"I'll never tell," promised the young lover.
"And here's another thing: Don't you ever let on to Mr. Diggs that I'm over twenty-six. If you do, I'll tell your pa that you're using his razor, and—well, say, that would be a mortification for you. Miss Fairweather would never get over laughing at you. Do you know, I'm awfully sorry for Mr. Flanders. He is a fine fellow, and it will break his heart if you get her away from him, Freddie. It seems too bad for a rich young gentleman like you to be pitted against a poor, struggling newspaper man whose heart is afire with—"
"Oh, gee, Melissa, don't talk like that," cried Frederick in distress. "I DO like him, and I don't want him to ever be unhappy."
"That's the way to talk," she cried warmly. "That's regular nobility. Let's give him an equal chance, Freddie. If he can win, all well and good. We'll take our medicine. If he loses, why he can take his."
"I wish I was as old as he is," mourned Frederick.
"Poor fellow," sighed Melissa, wiping an imaginary tear from her eye. "I DO feel sorry for him. I hate to see a fine, honourable gentleman's heart busted as you are likely to bust his for—"
"Oh, goodness!" gulped Frederick, his soul filled with pity for the unfortunate Flanders. He suppressed a sniffle, and then, after a moment consumed in re-ordering his emotions, went on brightly: "Of course, if she loves him, Melissa, I shall be the first to wish him joy. That's the kind of fellow I am."
"I wonder," mused Melissa, "if that's the kind of a fellow he'd be if some other fellow won his lady love away from him in a fair contest?"
It so happened that Mr. Flanders placed a diamond-ring upon the third finger of Miss Fairweather's left hand that same afternoon, and it also happened that the starry-eyed young lady submitted to a tender embrace immediately afterward. But a fortnight passed before Frederick, pale and wan with the anguish that lay in his young soul, could command the courage to go up to his big rival and wish him joy. For two weeks his heart had bled, for, be it also recorded, young Frederick happened to be lurking unseen in the library when the ring was passed. He saw the big man take the slim, adored princess in his arms, and he saw her face upturned to greet the lips that came down to meet her's in—Alas! Poor Frederick!

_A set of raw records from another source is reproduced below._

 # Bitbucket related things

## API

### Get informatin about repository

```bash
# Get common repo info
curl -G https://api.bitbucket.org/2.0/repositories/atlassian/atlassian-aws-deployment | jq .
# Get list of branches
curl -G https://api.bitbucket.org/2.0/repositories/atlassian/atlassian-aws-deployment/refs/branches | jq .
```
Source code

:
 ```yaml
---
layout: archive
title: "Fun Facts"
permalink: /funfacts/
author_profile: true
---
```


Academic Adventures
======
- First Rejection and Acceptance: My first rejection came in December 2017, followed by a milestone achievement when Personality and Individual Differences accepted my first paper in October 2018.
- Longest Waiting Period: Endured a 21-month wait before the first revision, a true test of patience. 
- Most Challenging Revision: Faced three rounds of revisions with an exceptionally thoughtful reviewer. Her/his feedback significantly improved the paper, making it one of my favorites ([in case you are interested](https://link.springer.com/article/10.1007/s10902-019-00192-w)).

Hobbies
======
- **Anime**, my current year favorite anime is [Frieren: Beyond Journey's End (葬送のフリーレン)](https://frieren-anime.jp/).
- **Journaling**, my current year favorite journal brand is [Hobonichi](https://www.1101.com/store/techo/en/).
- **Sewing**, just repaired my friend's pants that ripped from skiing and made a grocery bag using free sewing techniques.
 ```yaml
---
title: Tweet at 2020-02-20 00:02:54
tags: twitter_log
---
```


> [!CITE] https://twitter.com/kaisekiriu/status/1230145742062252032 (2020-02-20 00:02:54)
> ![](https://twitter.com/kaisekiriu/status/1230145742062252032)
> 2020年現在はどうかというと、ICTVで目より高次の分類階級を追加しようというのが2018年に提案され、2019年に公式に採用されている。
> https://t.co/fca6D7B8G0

Right bravely he accosted Mr. Flanders one day as the brisk young man came swinging up the drive on his way from the railway station. Flanders usually came at three in the afternoon. This habit was known to Frederick. He also knew that the tall conqueror spent an hour with Mr. Bingle before Miss Fairweather descended from the school-room. In fact, every movement of Mr. Flanders from the instant he appeared on the estate to the moment he left it in a dash for the train, was known to the small victim of the green-eyed devil.